Last Updated on January 11, 2023 by Editorial Team

Author(s): Sean Benhur

Originally published on Towards AI.

Photo by Romain Dancre on Unsplash

Documents carry the essential source of vital information. Much of the structured and unstructured information of the enterprises is available as Documents. These are available in the form of native PDF documents and scanned PDF documents such as Bank Invoices, Legal documents, and verification ID cards, over the time information on these documents is used for many applications using techniques such as Optical Character Recognition(OCR), Computer Vision(CV) and Natural Language Processing(NLP)

Document AI refers to the Artificial Intelligence techniques that are applied to analyze and understand documents for various tasks. Notable tasks include Form/Invoice extraction, Optical Character Recognition, Table Detection, and Table Extraction.

In this article, we will look on

  • The major tasks and datasets that are prevalent in Document AI.
  • The Methodologies such as recent research papers, pretrained models, and existing techniques for each task are discussed.
  • Current issues in this domain.

Tasks and Datasets

Different types of tasks are prevalent in Document AI to solve many business use cases. In many cases, some of the tasks are used together to solve one use case. For example, for an invoice extraction task, it is common to use an OCR system to extract the text from the pdf and a Visual Information Extraction system to recognize the entities. In this section, we will look over each task and the common dataset that is used for that task.

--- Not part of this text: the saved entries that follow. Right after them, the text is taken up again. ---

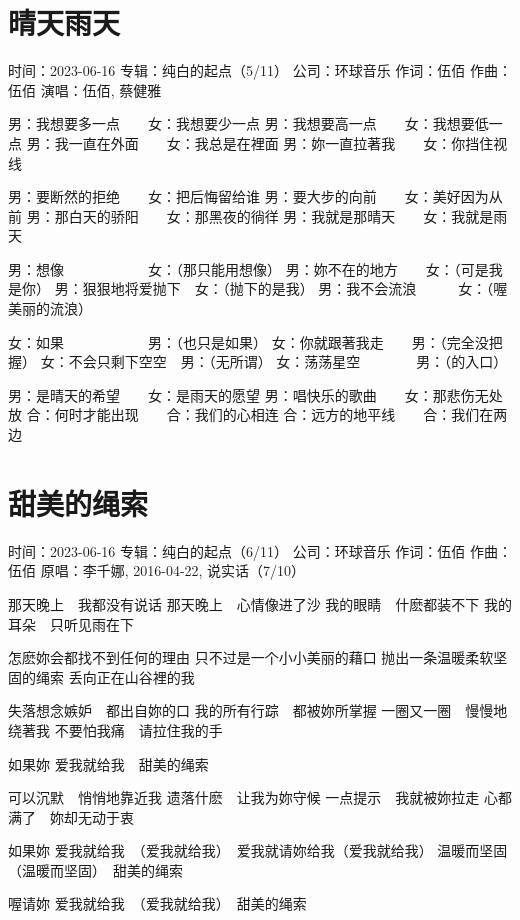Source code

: \documentclass[UTF8,a4paper,oneside,twocolumn,12pt]{ctexbook}
\newcommand{\infopair}[2]{\textbullet #1：#2}
\newcommand{\zc}[1][伍佰]{\infopair{作词}{#1}}
\newcommand{\zq}[1][伍佰]{\infopair{作曲}{#1}}
\newcommand{\zj}[1]{\infopair{专辑}{#1}}
\newcommand{\yc}[1]{\infopair{原唱}{#1}}
\newcommand{\sj}[1]{\infopair{时间}{#1}}
\newcommand{\gs}[1]{\infopair{公司}{#1}}
\newenvironment{info}{\begin{flushleft}\kaishu
	}
	{\end{flushleft}\normalsize\yahei\par}
\newenvironment{lyric}{
	}
{}
\begin{document}
\section{晴天雨天}
\begin{info}
	\sj{2023-06-16}
	\zj{纯白的起点（5/11）}
	\gs{环球音乐}
	\zc
	\zq
	\infopair{演唱}{伍佰, 蔡健雅}
\end{info}
\begin{lyric}
	男：我想要多一点　　女：我想要少一点
	男：我想要高一点　　女：我想要低一点
	男：我一直在外面　　女：我总是在裡面
	男：妳一直拉著我　　女：你挡住视线

	男：要断然的拒绝　　女：把后悔留给谁
	男：要大步的向前　　女：美好因为从前
	男：那白天的骄阳　　女：那黑夜的徜徉
	男：我就是那晴天　　女：我就是雨天

	男：想像　　　　　　女：（那只能用想像）
	男：妳不在的地方　　女：（可是我是你）
	男：狠狠地将爱抛下　女：（抛下的是我）
	男：我不会流浪　　　女：（喔美丽的流浪）

	女：如果　　　　　　男：（也只是如果）
	女：你就跟著我走　　男：（完全没把握）
	女：不会只剩下空空　男：（无所谓）
	女：荡荡星空　　　　男：（的入口）

	男：是晴天的希望　　女：是雨天的愿望
	男：唱快乐的歌曲　　女：那悲伤无处放
	合：何时才能出现　　合：我们的心相连
	合：远方的地平线　　合：我们在两边
\end{lyric}

\section{甜美的绳索}
\begin{info}
	\sj{2023-06-16}
	\zj{纯白的起点（6/11）}
	\gs{环球音乐}
	\zc
	\zq
	\yc{李千娜, 2016-04-22, 说实话（7/10）}
\end{info}
\begin{lyric}
	那天晚上　我都没有说话
	那天晚上　心情像进了沙
	我的眼睛　什麽都装不下
	我的耳朵　只听见雨在下

	怎麽妳会都找不到任何的理由
	只不过是一个小小美丽的藉口
	抛出一条温暖柔软坚固的绳索
	丢向正在山谷裡的我

	失落想念嫉妒　都出自妳的口
	我的所有行踪　都被妳所掌握
	一圈又一圈　慢慢地绕著我
	不要怕我痛　请拉住我的手

	如果妳
	爱我就给我　甜美的绳索

	可以沉默　悄悄地靠近我
	遗落什麽　让我为妳守候
	一点提示　我就被妳拉走
	心都满了　妳却无动于衷

	如果妳
	爱我就给我　（爱我就给我）　爱我就请妳给我（爱我就给我）
	温暖而坚固　（温暖而坚固）　甜美的绳索

	喔请妳
	爱我就给我　（爱我就给我）　甜美的绳索
\end{lyric}
\end{document}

Optical Character Recognition

Optical Character Recognition(OCR) refers to the texts in which we recognize and extract the text. It is an important task in the Document AI pipeline. OCR is also one of the hardest tasks since the text could be in different formats and quality of the scanned document can be low and the handwriting of the text can be in poor formats. There are many benchmarks and datasets available for this task; the famous dataset MNIST is a type of OCR dataset. Other benchmarks include IAM Handwriting which consists of handwritten document images, and ICDAR 2003, consisting of images of scene understanding.

Document Layout Analysis

This task refers to identifying the structure and layout of the document, such as the paragraphs, tables, and charts identified. ICDAR 2013 is one of the popular benchmarks for this task which includes text images of word-level annotations; another dataset is PubLayNet which consists of document images annotated on the structure level, such as text, table, figure, and other similar categories.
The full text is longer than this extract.